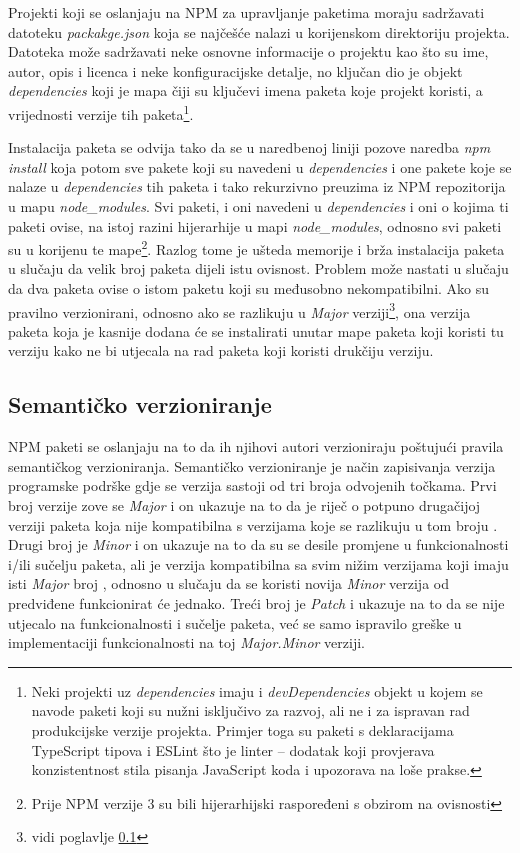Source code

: \documentclass[times, utf8, diplomski, numeric]{fer}
\newcommand{\razmakp}{\vspace{18pt}}
\begin{document}
\razmakp

Projekti koji se oslanjaju na NPM za upravljanje paketima moraju sadržavati datoteku \emph{packakge.json} koja se najčešće nalazi u korijenskom direktoriju projekta.
Datoteka može sadržavati neke osnovne informacije o projektu kao što su ime, autor, opis i licenca i neke konfiguracijske detalje, no ključan dio je objekt \emph{dependencies} koji je mapa čiji su ključevi imena paketa koje projekt koristi, a vrijednosti verzije tih paketa\footnote{
    Neki projekti uz \emph{dependencies} imaju i \emph{devDependencies} objekt u kojem se navode paketi koji su nužni isključivo za razvoj, ali ne i za ispravan rad produkcijske verzije projekta. Primjer toga su paketi s deklaracijama TypeScript tipova i ESLint što je linter – dodatak koji provjerava konzistentnost stila pisanja JavaScript koda i upozorava na loše prakse.
}.

Instalacija paketa se odvija tako da se u naredbenoj liniji pozove naredba \emph{npm install} koja potom sve pakete koji su navedeni u \emph{dependencies} i one pakete koje se nalaze u \emph{dependencies} tih paketa i tako rekurzivno preuzima iz NPM repozitorija u mapu \emph{node\_modules}\citep{npm_docs}.
Svi paketi, i oni navedeni u \emph{dependencies} i oni o kojima ti paketi ovise, na istoj razini hijerarhije u mapi \emph{node\_modules}, odnosno svi paketi su u korijenu te mape\footnote{Prije NPM verzije 3 su bili hijerarhijski raspoređeni s obzirom na ovisnosti}.
Razlog tome je ušteda memorije i brža instalacija paketa u slučaju da velik broj paketa dijeli istu ovisnost.
Problem može nastati u slučaju da dva paketa ovise o istom paketu koji su međusobno nekompatibilni.
Ako su pravilno verzionirani, odnosno ako se razlikuju u \emph{Major} verziji\footnote{vidi poglavlje \ref{sec:semver}}, ona verzija paketa koja je kasnije dodana će se instalirati unutar mape paketa koji koristi tu verziju kako ne bi utjecala na rad paketa koji koristi drukčiju verziju\citep{npm_npm3}.

\subsection{Semantičko verzioniranje} \label{sec:semver}

NPM paketi se oslanjaju na to da ih njihovi autori verzioniraju poštujući pravila semantičkog verzioniranja.
Semantičko verzioniranje je način zapisivanja verzija programske podrške gdje se verzija sastoji od tri broja odvojenih točkama.
Prvi broj verzije zove se \emph{Major} i on ukazuje na to da je riječ o potpuno drugačijoj verziji paketa koja nije kompatibilna s verzijama koje se razlikuju u tom broju .
Drugi broj je \emph{Minor} i on ukazuje na to da su se desile promjene u funkcionalnosti i/ili sučelju paketa, ali je verzija kompatibilna sa svim nižim verzijama koji imaju isti \emph{Major} broj , odnosno u slučaju da se koristi novija \emph{Minor} verzija od predviđene funkcionirat će jednako.
Treći broj je \emph{Patch} i ukazuje na to da se nije utjecalo na funkcionalnosti i sučelje paketa, već se samo ispravilo greške u implementaciji funkcionalnosti na toj \emph{Major.Minor} verziji\citep{semver}.
\end{document}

^^^^^^^^

Work item
All lines from the beginning of the entries above to the line containing "Projekti koji se", inclusive, should be printed exactly, apart from the pictures.

Exercise solution
Source code

: \documentclass[times, utf8, diplomski, numeric]{fer}
\newcommand{\razmakp}{\vspace{18pt}}
\begin{document}
\razmakp

Projekti koji se oslanjaju na NPM za upravljanje paketima moraju sadržavati datoteku \emph{packakge.json} koja se najčešće nalazi u korijenskom direktoriju projekta.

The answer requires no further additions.